I’ve got a lot of that to do, now that I’m back from the land of the not-quite-dead. When you go from busy and active to semi-comatose, everything in life falls behind. Writing, the boat, the house, the yard…you name it. It doesn’t take long everything to pile up, and the deeper it gets, the more intimidating it can be. And while I’d like to just jump right back in, full-throttle, I’m still operating with a heart that barely breaks an idle. But now at least I can take the crew for walks again, so we’re working on getting that blood flowing a bit faster, one step at a time.
After Sandy, what remained of the boatyard was rebuilt on the south end, while the north end of the yard is all but abandoned, save a few surviving but forgotten boats and twisted traces of wreckage. It makes a wonderful place for the dogs to explore and leave their mark, so to speak.
Leading the way, Emma is yet to earn full ‘off-leash’ privileges, though she’s close. Laid-back Loki is ‘good example dog’, and he’s teaching Emma the ropes, quite literally.
And trailing at the back is Rex, aka: ‘bad example dog’. Rex is prone to distraction and selective hearing, so he’s stuck on the leash most times, even if he’s only trailing it as a reminder.
Once the north yard has been fully sniffed and inspected, it’s off to the south side, where there’s a bit of a beach.

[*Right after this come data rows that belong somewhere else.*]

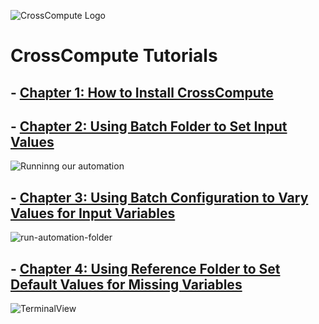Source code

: ![CrossCompute Logo](https://crosscompute.com/images/CrossCompute-LogoBrand-Horizontal-20200420.svg "CrossCompute logo")
# CrossCompute Tutorials

## - [Chapter 1: How to Install CrossCompute](https://github.com/kashfifahim/CrossComputeTutorials/tree/main/Chapter-1-How-To-Install-CrossCompute)

## - [Chapter 2: Using Batch Folder to Set Input Values](https://github.com/kashfifahim/CrossComputeTutorials/tree/main/Chapter-2-Using-Batch-Folder-To-Set-Input-Values)

![Runninng our automation](/assets/gifs/RunningAutomationSuccess.gif "running our automation")

## - [Chapter 3: Using Batch Configuration to Vary Values for Input Variables](https://github.com/kashfifahim/CrossComputeTutorials/tree/main/Chapter-3-Using-Batch-Configuratin-To-Vary-Values-For-Input-Variables)

![run-automation-folder](/assets/gifs/3-runautomation.gif "run-automation")

## - [Chapter 4: Using Reference Folder to Set Default Values for Missing Variables](https://github.com/kashfifahim/CrossComputeTutorials/tree/main/Chapter-4-Using-Reference-Folder-To-Set-Default-Values-For-Missing-Variable)

![TerminalView](/assets/gifs/Ch4ViewFromTerminal.gif "Terminal view")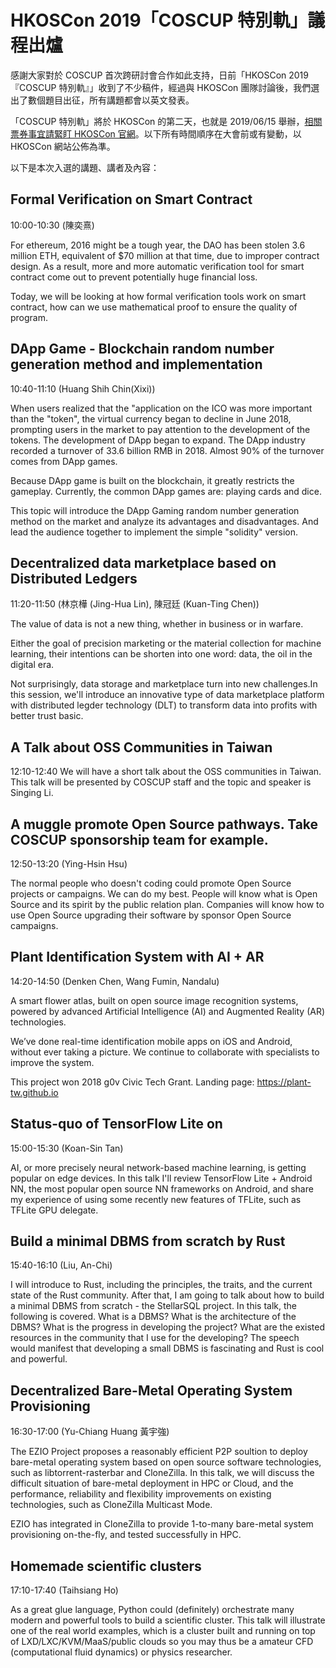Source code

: # HKOSCon 2019「COSCUP 特別軌」議程出爐

感謝大家對於 COSCUP 首次跨研討會合作如此支持，日前「HKOSCon 2019 『COSCUP 特別軌』」收到了不少稿件，經過與 HKOSCon 團隊討論後，我們選出了數個題目出征，所有講題都會以英文發表。

「COSCUP 特別軌」將於 HKOSCon 的第二天，也就是 2019/06/15 舉辦，[相關票券事宜請緊盯 HKOSCon 官網](https://hkoscon.org/2019)。以下所有時間順序在大會前或有變動，以 HKOSCon 網站公佈為準。

以下是本次入選的講題、講者及內容：

## Formal Verification on Smart Contract
10:00-10:30
(陳奕熹)

For ethereum, 2016 might be a tough year, the DAO has been stolen 3.6 million ETH, equivalent of $70 million at that time, due to improper contract design. As a result, more and more automatic verification tool for smart contract come out to prevent potentially huge financial loss.

Today, we will be looking at how formal verification tools work on smart contract, how can we use mathematical proof to ensure the quality of program.


## DApp Game - Blockchain random number generation method and implementation
10:40-11:10
(Huang Shih Chin(Xixi))

When users realized that the "application on the ICO was more important than the "token", the virtual currency began to decline in June 2018, prompting users in the market to pay attention to the development of the tokens. The development of DApp began to expand. The DApp industry recorded a turnover of 33.6 billion RMB in 2018. Almost 90% of the turnover comes from DApp games.

Because DApp game is built on the blockchain, it greatly restricts the gameplay. Currently, the common DApp games are: playing cards and dice.

This topic will introduce the DApp Gaming random number generation method on the market and analyze its advantages and disadvantages. And lead the audience together to implement the simple "solidity" version.


## Decentralized data marketplace based on Distributed Ledgers
11:20-11:50
(林京樺 (Jing-Hua Lin), 陳冠廷 (Kuan-Ting Chen))

The value of data is not a new thing, whether in business or in warfare.

Either the goal of precision marketing or the material collection for machine learning, their intentions can be shorten into one word: data, the oil in the digital era.

Not surprisingly, data storage and marketplace turn into new challenges.In this session, we'll introduce an innovative type of data marketplace platform with distributed legder technology (DLT) to transform data into profits with better trust basic.



## A Talk about OSS Communities in Taiwan
12:10-12:40
We will have a short talk about the OSS communities in Taiwan. This talk will be presented by COSCUP staff and the topic and speaker is Singing Li.


## A muggle promote Open Source pathways. Take COSCUP sponsorship team for example.
12:50-13:20
(Ying-Hsin Hsu)

The normal people who doesn't coding could promote Open Source projects or campaigns. We can do my best. People will know what is Open Source and its spirit by the public relation plan. Companies will know how to use Open Source upgrading their software by sponsor Open Source campaigns.


## Plant Identification System with AI + AR
14:20-14:50
(Denken Chen, Wang Fumin, Nandalu)

A smart flower atlas, built on open source image recognition systems, powered by advanced Artificial Intelligence (AI) and Augmented Reality (AR) technologies.

We’ve done real-time identification mobile apps on iOS and Android, without ever taking a picture. We continue to collaborate with specialists to improve the system.

This project won 2018 g0v Civic Tech Grant. Landing page: https://plant-tw.github.io


## Status-quo of TensorFlow Lite on
15:00-15:30
(Koan-Sin Tan)

AI, or more precisely neural network-based machine learning, is getting popular on edge devices. In this talk I'll review TensorFlow Lite + Android NN, the most popular open source NN frameworks on Android, and share my experience of using some recently new features of TFLite, such as TFLite GPU delegate.


## Build a minimal DBMS from scratch by Rust
15:40-16:10
(Liu, An-Chi)

I will introduce to Rust, including the principles, the traits, and the current state of the Rust community. After that, I am going to talk about how to build a minimal DBMS from scratch - the StellarSQL project. In this talk, the following is covered. What is a DBMS? What is the architecture of the DBMS? What is the progress in developing the project? What are the existed resources in the community that I use for the developing? The speech would manifest that developing a small DBMS is fascinating and Rust is cool and powerful.


## Decentralized Bare-Metal Operating System Provisioning
16:30-17:00
(Yu-Chiang Huang 黃宇強)

The EZIO Project proposes a reasonably efficient P2P soultion to deploy bare-metal operating system based on open source software technologies, such as libtorrent-rasterbar and CloneZilla. In this talk, we will discuss the difficult situation of bare-metal deployment in HPC or Cloud, and the performance, reliability and flexibility improvements on existing technologies, such as CloneZilla Multicast Mode.

EZIO has integrated in CloneZilla to provide 1-to-many bare-metal system provisioning on-the-fly, and tested successfully in HPC.



## Homemade scientific clusters
17:10-17:40
(Taihsiang Ho)

As a great glue language, Python could (definitely) orchestrate many modern and powerful tools to build a scientific cluster. This talk will illustrate one of the real world examples, which is a cluster built and running on top of LXD/LXC/KVM/MaaS/public clouds so you may thus be a amateur CFD (computational fluid dynamics) or physics researcher.


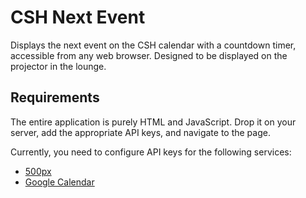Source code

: # CSH Next Event
Displays the next event on the CSH calendar with a countdown timer, accessible from any web browser. Designed to be displayed on the projector in the lounge.

## Requirements
The entire application is purely HTML and JavaScript. Drop it on your server, add the appropriate API keys, and navigate to the page.

Currently, you need to configure API keys for the following services:
* [500px](https://500px.com/settings/applications)
* [Google Calendar](https://console.developers.google.com/flows/enableapi?apiid=calendar)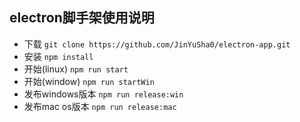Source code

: ## electron脚手架使用说明

- 下载 `git clone https://github.com/JinYuSha0/electron-app.git`
- 安装 `npm install`
- 开始(linux) `npm run start`
- 开始(window) `npm run startWin`
- 发布windows版本 `npm run release:win`
- 发布mac os版本 `npm run release:mac`
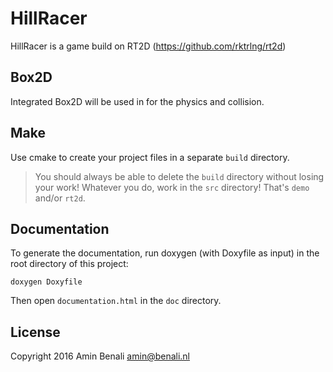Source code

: HillRacer
====
HillRacer is a game build on RT2D (https://github.com/rktrlng/rt2d)

Box2D
---------
Integrated Box2D will be used in for the physics and collision.

Make
---------

Use cmake to create your project files in a separate `build` directory.

> You should always be able to delete the `build` directory without losing your work! Whatever you do, work in the `src` directory! That's `demo` and/or `rt2d`.

Documentation
-------------

To generate the documentation, run doxygen (with Doxyfile as input) in the root directory of this project:

	doxygen Doxyfile

Then open `documentation.html` in the `doc` directory.


License
-------
Copyright 2016 Amin Benali <amin@benali.nl>
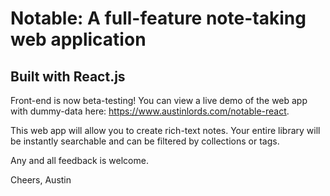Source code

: # Notable: A full-feature note-taking web application

## Built with React.js

Front-end is now beta-testing! You can view a live demo of the web app with dummy-data here: https://www.austinlords.com/notable-react. 

This web app will allow you to create rich-text notes. Your entire library will be instantly searchable and can be filtered by collections or tags.

Any and all feedback is welcome.

Cheers,
Austin
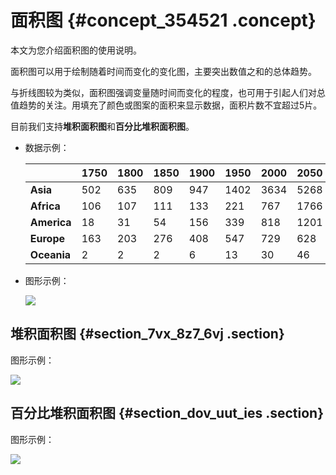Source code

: # 面积图 {#concept_354521 .concept}

本文为您介绍面积图的使用说明。

面积图可以用于绘制随着时间而变化的变化图，主要突出数值之和的总体趋势。

与折线图较为类似，面积图强调变量随时间而变化的程度，也可用于引起人们对总值趋势的关注。用填充了颜色或图案的面积来显示数据，面积片数不宜超过5片。

目前我们支持**堆积面积图**和**百分比堆积面积图**。

-   数据示例：

    | |1750|1800|1850|1900|1950|2000|2050|
    |--|----|----|----|----|----|----|----|
    |**Asia**|502|635|809|947|1402|3634|5268|
    |**Africa**|106|107|111|133|221|767|1766|
    |**America**|18|31|54|156|339|818|1201|
    |**Europe**|163|203|276|408|547|729|628|
    |**Oceania**|2|2|2|6|13|30|46|

-   图形示例：

    ![](http://static-aliyun-doc.oss-cn-hangzhou.aliyuncs.com/assets/img/249222/155929132447893_zh-CN.png)


## 堆积面积图 {#section_7vx_8z7_6vj .section}

图形示例：

![](http://static-aliyun-doc.oss-cn-hangzhou.aliyuncs.com/assets/img/249222/155929132447895_zh-CN.png)

## 百分比堆积面积图 {#section_dov_uut_ies .section}

图形示例：

![](http://static-aliyun-doc.oss-cn-hangzhou.aliyuncs.com/assets/img/249222/155929132447896_zh-CN.png)

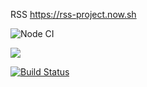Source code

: RSS
https://rss-project.now.sh

![Node CI](https://github.com/YuriySho/project-lvl3-s452/workflows/Node%20CI/badge.svg)

<a href="https://codeclimate.com/github/YuriySho/project-lvl3-s452/maintainability"><img src="https://api.codeclimate.com/v1/badges/a83e29393165de0880a1/maintainability" /></a>

[![Build Status](https://travis-ci.org/YuriySho/project-lvl3-s452.svg?branch=master)](https://travis-ci.org/YuriySho/project-lvl3-s452)
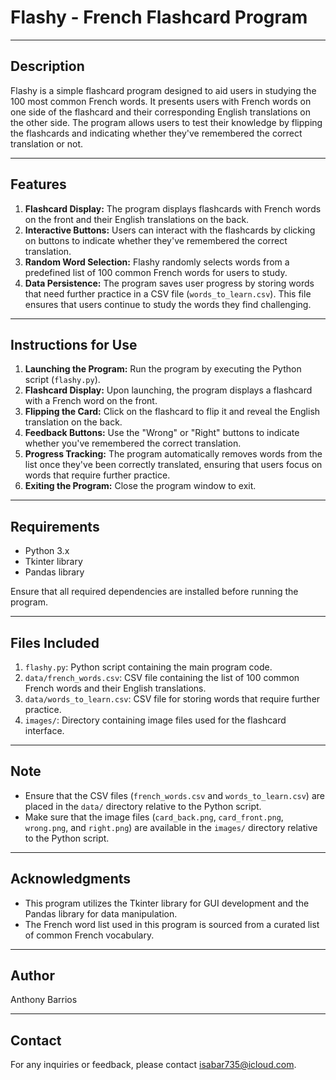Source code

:# Flashy - French Flashcard Program

---

## Description

Flashy is a simple flashcard program designed to aid users in studying the 100 most common French words. It presents users with French words on one side of the flashcard and their corresponding English translations on the other side. The program allows users to test their knowledge by flipping the flashcards and indicating whether they've remembered the correct translation or not.

---

## Features

1. **Flashcard Display:** The program displays flashcards with French words on the front and their English translations on the back.
2. **Interactive Buttons:** Users can interact with the flashcards by clicking on buttons to indicate whether they've remembered the correct translation.
3. **Random Word Selection:** Flashy randomly selects words from a predefined list of 100 common French words for users to study.
4. **Data Persistence:** The program saves user progress by storing words that need further practice in a CSV file (`words_to_learn.csv`). This file ensures that users continue to study the words they find challenging.

---

## Instructions for Use

1. **Launching the Program:** Run the program by executing the Python script (`flashy.py`).
2. **Flashcard Display:** Upon launching, the program displays a flashcard with a French word on the front.
3. **Flipping the Card:** Click on the flashcard to flip it and reveal the English translation on the back.
4. **Feedback Buttons:** Use the "Wrong" or "Right" buttons to indicate whether you've remembered the correct translation.
5. **Progress Tracking:** The program automatically removes words from the list once they've been correctly translated, ensuring that users focus on words that require further practice.
6. **Exiting the Program:** Close the program window to exit.

---

## Requirements

- Python 3.x
- Tkinter library
- Pandas library

Ensure that all required dependencies are installed before running the program.

---

## Files Included

1. `flashy.py`: Python script containing the main program code.
2. `data/french_words.csv`: CSV file containing the list of 100 common French words and their English translations.
3. `data/words_to_learn.csv`: CSV file for storing words that require further practice.
4. `images/`: Directory containing image files used for the flashcard interface.

---

## Note

- Ensure that the CSV files (`french_words.csv` and `words_to_learn.csv`) are placed in the `data/` directory relative to the Python script.
- Make sure that the image files (`card_back.png`, `card_front.png`, `wrong.png`, and `right.png`) are available in the `images/` directory relative to the Python script.

---

## Acknowledgments

- This program utilizes the Tkinter library for GUI development and the Pandas library for data manipulation.
- The French word list used in this program is sourced from a curated list of common French vocabulary.

---

## Author

Anthony Barrios

---

## Contact

For any inquiries or feedback, please contact isabar735@icloud.com.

And that’s another reason I keep Rex on a leash; even with those stubby basset hound legs, he’s a superb swimmer, and his listening skills decline even further once he’s buoyant and doggy-paddling to Albany.
And now, back to catching up on finishing that book!
It’s been a sad time here and everything feels so much emptier since Moxie passed away on Tuesday night. She’d had a good, long life, and at sixteen she was still going strong, if somewhat unsteady on her feet, but still determined to take on full flights of stairs and short walks. We knew things were failing internally, but her spirit was still strong, along with her attitude and appetite… until the other night. Thankfully it all happened within a short time; that morning she’d been perfectly fine, and we’d been told things would be sudden and fast. We could see she was shutting down, letting go, and while that was probably the best way for things to end. Still, it doesn’t hurt any less and it will take time to come to terms with her passing.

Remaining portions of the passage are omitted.